If the outbreak proceeds beyond causing the infected person to feel ill, blister-like sores will appear on the skin around the mouth. These blisters are commonly referred to as cold sores and are fairly common. The outbreak of herpes sores begins with a tingling and mild redness of the skin that then develops into a blister that can be quite large and painful. These blisters are usually located very near the lips of the infected person, but symptoms can also be present inside the mouth on the tongue and gums, and in severe cases in the throat.
Because herpes oral symptoms can be quite painful, their presence in and around the mouth can make eating and drinking difficult. During the cycle, these blisters will burst and cover with scabs as they dry up and the infection comes to a close. Usually, the sores do not leave scarring behind after they heal.

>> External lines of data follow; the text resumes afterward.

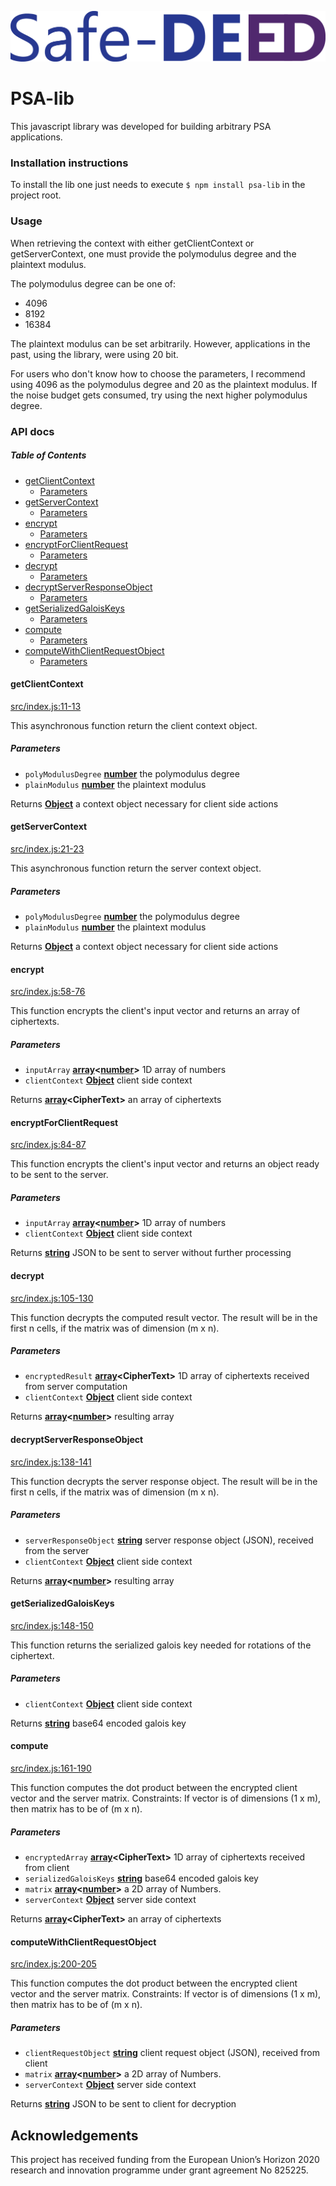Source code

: ![Safe-DEED Logo](https://github.com/Safe-DEED/PSA/blob/master/Safe-DEED_logo.png)

# PSA-lib

This javascript library was developed for building arbitrary PSA applications. 

### Installation instructions

To install the lib one just needs to execute `$ npm install psa-lib` in the project root.

### Usage

When retrieving the context with either getClientContext or getServerContext, one must provide the polymodulus degree 
and the plaintext modulus.

The polymodulus degree can be one of:

-   4096
-   8192
-   16384

The plaintext modulus can be set arbitrarily. However, applications in the past, using the library, were using 20 bit. 

For users who don't know how to choose the parameters, I recommend using 4096 as the polymodulus degree and 20 as the 
plaintext modulus. If the noise budget gets consumed, try using the next higher polymodulus degree.

### API docs

<!-- Generated by documentation.js. Update this documentation by updating the source code. -->

##### Table of Contents

-   [getClientContext](#getclientcontext)
    -   [Parameters](#parameters)
-   [getServerContext](#getservercontext)
    -   [Parameters](#parameters-1)
-   [encrypt](#encrypt)
    -   [Parameters](#parameters-2)
-   [encryptForClientRequest](#encryptforclientrequest)
    -   [Parameters](#parameters-3)
-   [decrypt](#decrypt)
    -   [Parameters](#parameters-4)
-   [decryptServerResponseObject](#decryptserverresponseobject)
    -   [Parameters](#parameters-5)
-   [getSerializedGaloisKeys](#getserializedgaloiskeys)
    -   [Parameters](#parameters-6)
-   [compute](#compute)
    -   [Parameters](#parameters-7)
-   [computeWithClientRequestObject](#computewithclientrequestobject)
    -   [Parameters](#parameters-8)

#### getClientContext

[src/index.js:11-13](https://github.com/awgrass/psa-lib/blob/60efcc97e634c97dfb1a5af22dc27aa52ea850f4/src/index.js#L11-L13 "Source code on GitHub")

This asynchronous function return the client context object.

##### Parameters

-   `polyModulusDegree` **[number](https://developer.mozilla.org/docs/Web/JavaScript/Reference/Global_Objects/Number)** the polymodulus degree
-   `plainModulus` **[number](https://developer.mozilla.org/docs/Web/JavaScript/Reference/Global_Objects/Number)** the plaintext modulus

Returns **[Object](https://developer.mozilla.org/docs/Web/JavaScript/Reference/Global_Objects/Object)** a context object necessary for client side actions

#### getServerContext

[src/index.js:21-23](https://github.com/awgrass/psa-lib/blob/60efcc97e634c97dfb1a5af22dc27aa52ea850f4/src/index.js#L21-L23 "Source code on GitHub")

This asynchronous function return the server context object.

##### Parameters

-   `polyModulusDegree` **[number](https://developer.mozilla.org/docs/Web/JavaScript/Reference/Global_Objects/Number)** the polymodulus degree
-   `plainModulus` **[number](https://developer.mozilla.org/docs/Web/JavaScript/Reference/Global_Objects/Number)** the plaintext modulus

Returns **[Object](https://developer.mozilla.org/docs/Web/JavaScript/Reference/Global_Objects/Object)** a context object necessary for client side actions

#### encrypt

[src/index.js:58-76](https://github.com/awgrass/psa-lib/blob/60efcc97e634c97dfb1a5af22dc27aa52ea850f4/src/index.js#L58-L76 "Source code on GitHub")

This function encrypts the client's input vector and returns an array of ciphertexts.

##### Parameters

-   `inputArray` **[array](https://developer.mozilla.org/docs/Web/JavaScript/Reference/Global_Objects/Array)&lt;[number](https://developer.mozilla.org/docs/Web/JavaScript/Reference/Global_Objects/Number)>** 1D array of numbers
-   `clientContext` **[Object](https://developer.mozilla.org/docs/Web/JavaScript/Reference/Global_Objects/Object)** client side context

Returns **[array](https://developer.mozilla.org/docs/Web/JavaScript/Reference/Global_Objects/Array)&lt;CipherText>** an array of ciphertexts

#### encryptForClientRequest

[src/index.js:84-87](https://github.com/awgrass/psa-lib/blob/60efcc97e634c97dfb1a5af22dc27aa52ea850f4/src/index.js#L84-L87 "Source code on GitHub")

This function encrypts the client's input vector and returns an object ready to be sent to the server.

##### Parameters

-   `inputArray` **[array](https://developer.mozilla.org/docs/Web/JavaScript/Reference/Global_Objects/Array)&lt;[number](https://developer.mozilla.org/docs/Web/JavaScript/Reference/Global_Objects/Number)>** 1D array of numbers
-   `clientContext` **[Object](https://developer.mozilla.org/docs/Web/JavaScript/Reference/Global_Objects/Object)** client side context

Returns **[string](https://developer.mozilla.org/docs/Web/JavaScript/Reference/Global_Objects/String)** JSON to be sent to server without further processing

#### decrypt

[src/index.js:105-130](https://github.com/awgrass/psa-lib/blob/60efcc97e634c97dfb1a5af22dc27aa52ea850f4/src/index.js#L105-L130 "Source code on GitHub")

This function decrypts the computed result vector. The result will be in the first n cells, if the matrix was of dimension (m x n).

##### Parameters

-   `encryptedResult` **[array](https://developer.mozilla.org/docs/Web/JavaScript/Reference/Global_Objects/Array)&lt;CipherText>** 1D array of ciphertexts received from server computation
-   `clientContext` **[Object](https://developer.mozilla.org/docs/Web/JavaScript/Reference/Global_Objects/Object)** client side context

Returns **[array](https://developer.mozilla.org/docs/Web/JavaScript/Reference/Global_Objects/Array)&lt;[number](https://developer.mozilla.org/docs/Web/JavaScript/Reference/Global_Objects/Number)>** resulting array

#### decryptServerResponseObject

[src/index.js:138-141](https://github.com/awgrass/psa-lib/blob/60efcc97e634c97dfb1a5af22dc27aa52ea850f4/src/index.js#L138-L141 "Source code on GitHub")

This function decrypts the server response object. The result will be in the first n cells, if the matrix was of dimension (m x n).

##### Parameters

-   `serverResponseObject` **[string](https://developer.mozilla.org/docs/Web/JavaScript/Reference/Global_Objects/String)** server response object (JSON), received from the server
-   `clientContext` **[Object](https://developer.mozilla.org/docs/Web/JavaScript/Reference/Global_Objects/Object)** client side context

Returns **[array](https://developer.mozilla.org/docs/Web/JavaScript/Reference/Global_Objects/Array)&lt;[number](https://developer.mozilla.org/docs/Web/JavaScript/Reference/Global_Objects/Number)>** resulting array

#### getSerializedGaloisKeys

[src/index.js:148-150](https://github.com/awgrass/psa-lib/blob/60efcc97e634c97dfb1a5af22dc27aa52ea850f4/src/index.js#L148-L150 "Source code on GitHub")

This function returns the serialized galois key needed for rotations of the ciphertext.

##### Parameters

-   `clientContext` **[Object](https://developer.mozilla.org/docs/Web/JavaScript/Reference/Global_Objects/Object)** client side context

Returns **[string](https://developer.mozilla.org/docs/Web/JavaScript/Reference/Global_Objects/String)** base64 encoded galois key

#### compute

[src/index.js:161-190](https://github.com/awgrass/psa-lib/blob/60efcc97e634c97dfb1a5af22dc27aa52ea850f4/src/index.js#L161-L190 "Source code on GitHub")

This function computes the dot product between the encrypted client vector and the server matrix.
Constraints: If vector is of dimensions (1 x m), then matrix has to be of (m x n).

##### Parameters

-   `encryptedArray` **[array](https://developer.mozilla.org/docs/Web/JavaScript/Reference/Global_Objects/Array)&lt;CipherText>** 1D array of ciphertexts received from client
-   `serializedGaloisKeys` **[string](https://developer.mozilla.org/docs/Web/JavaScript/Reference/Global_Objects/String)** base64 encoded galois key
-   `matrix` **[array](https://developer.mozilla.org/docs/Web/JavaScript/Reference/Global_Objects/Array)&lt;[number](https://developer.mozilla.org/docs/Web/JavaScript/Reference/Global_Objects/Number)>** a 2D array of Numbers.
-   `serverContext` **[Object](https://developer.mozilla.org/docs/Web/JavaScript/Reference/Global_Objects/Object)** server side context

Returns **[array](https://developer.mozilla.org/docs/Web/JavaScript/Reference/Global_Objects/Array)&lt;CipherText>** an array of ciphertexts

#### computeWithClientRequestObject

[src/index.js:200-205](https://github.com/awgrass/psa-lib/blob/60efcc97e634c97dfb1a5af22dc27aa52ea850f4/src/index.js#L200-L205 "Source code on GitHub")

This function computes the dot product between the encrypted client vector and the server matrix.
Constraints: If vector is of dimensions (1 x m), then matrix has to be of (m x n).

##### Parameters

-   `clientRequestObject` **[string](https://developer.mozilla.org/docs/Web/JavaScript/Reference/Global_Objects/String)** client request object (JSON), received from client
-   `matrix` **[array](https://developer.mozilla.org/docs/Web/JavaScript/Reference/Global_Objects/Array)&lt;[number](https://developer.mozilla.org/docs/Web/JavaScript/Reference/Global_Objects/Number)>** a 2D array of Numbers.
-   `serverContext` **[Object](https://developer.mozilla.org/docs/Web/JavaScript/Reference/Global_Objects/Object)** server side context

Returns **[string](https://developer.mozilla.org/docs/Web/JavaScript/Reference/Global_Objects/String)** JSON to be sent to client for decryption

## Acknowledgements

This project has received funding from the European Union’s Horizon 2020 research and innovation programme under grant agreement No 825225.
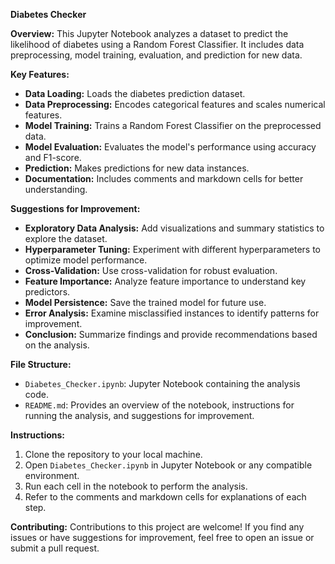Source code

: **Diabetes Checker**

**Overview:**
This Jupyter Notebook analyzes a dataset to predict the likelihood of diabetes using a Random Forest Classifier. It includes data preprocessing, model training, evaluation, and prediction for new data.

**Key Features:**
- **Data Loading:** Loads the diabetes prediction dataset.
- **Data Preprocessing:** Encodes categorical features and scales numerical features.
- **Model Training:** Trains a Random Forest Classifier on the preprocessed data.
- **Model Evaluation:** Evaluates the model's performance using accuracy and F1-score.
- **Prediction:** Makes predictions for new data instances.
- **Documentation:** Includes comments and markdown cells for better understanding.

**Suggestions for Improvement:**
- **Exploratory Data Analysis:** Add visualizations and summary statistics to explore the dataset.
- **Hyperparameter Tuning:** Experiment with different hyperparameters to optimize model performance.
- **Cross-Validation:** Use cross-validation for robust evaluation.
- **Feature Importance:** Analyze feature importance to understand key predictors.
- **Model Persistence:** Save the trained model for future use.
- **Error Analysis:** Examine misclassified instances to identify patterns for improvement.
- **Conclusion:** Summarize findings and provide recommendations based on the analysis.

**File Structure:**
- `Diabetes_Checker.ipynb`: Jupyter Notebook containing the analysis code.
- `README.md`: Provides an overview of the notebook, instructions for running the analysis, and suggestions for improvement.

**Instructions:**
1. Clone the repository to your local machine.
2. Open `Diabetes_Checker.ipynb` in Jupyter Notebook or any compatible environment.
3. Run each cell in the notebook to perform the analysis.
4. Refer to the comments and markdown cells for explanations of each step.

**Contributing:**
Contributions to this project are welcome! If you find any issues or have suggestions for improvement, feel free to open an issue or submit a pull request.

Oral herpes-related sores on the skin do not look like pimples, but rather like blisters that contain a clear fluid. The fluid inside the sores is highly contagious , and the infected person should take care not to touch the open sore and then touch another part of his or her own body. Of course, to prevent the spread of the disease, infected persons experiencing an outbreak should also refrain from contacting others with the infected area of skin through kissing or oral sex, and they should wash their hands with soap and warm water after touching any skin areas affected by oral herpes.
Treatment of symptoms of oral herpes includes a variety of options. Over-the-counter medications can help with fever and pain management. Anti-viral medications, available with a prescription, can help minimize herpes oral symptoms, but are usually not necessary for those with healthy immune systems.
Natural treatments, such as adding the nutrient lysine to the diet and various topical herbal remedies, have been helpful in controlling the symptoms of herpes. Because of the pain, oral herpes can make people avoid eating and drinking. As such sufferers should take care to remain hydrated through an outbreak, eat healthy foods, and get plenty of rest to help support the body's own defense system fighting the herpes infection.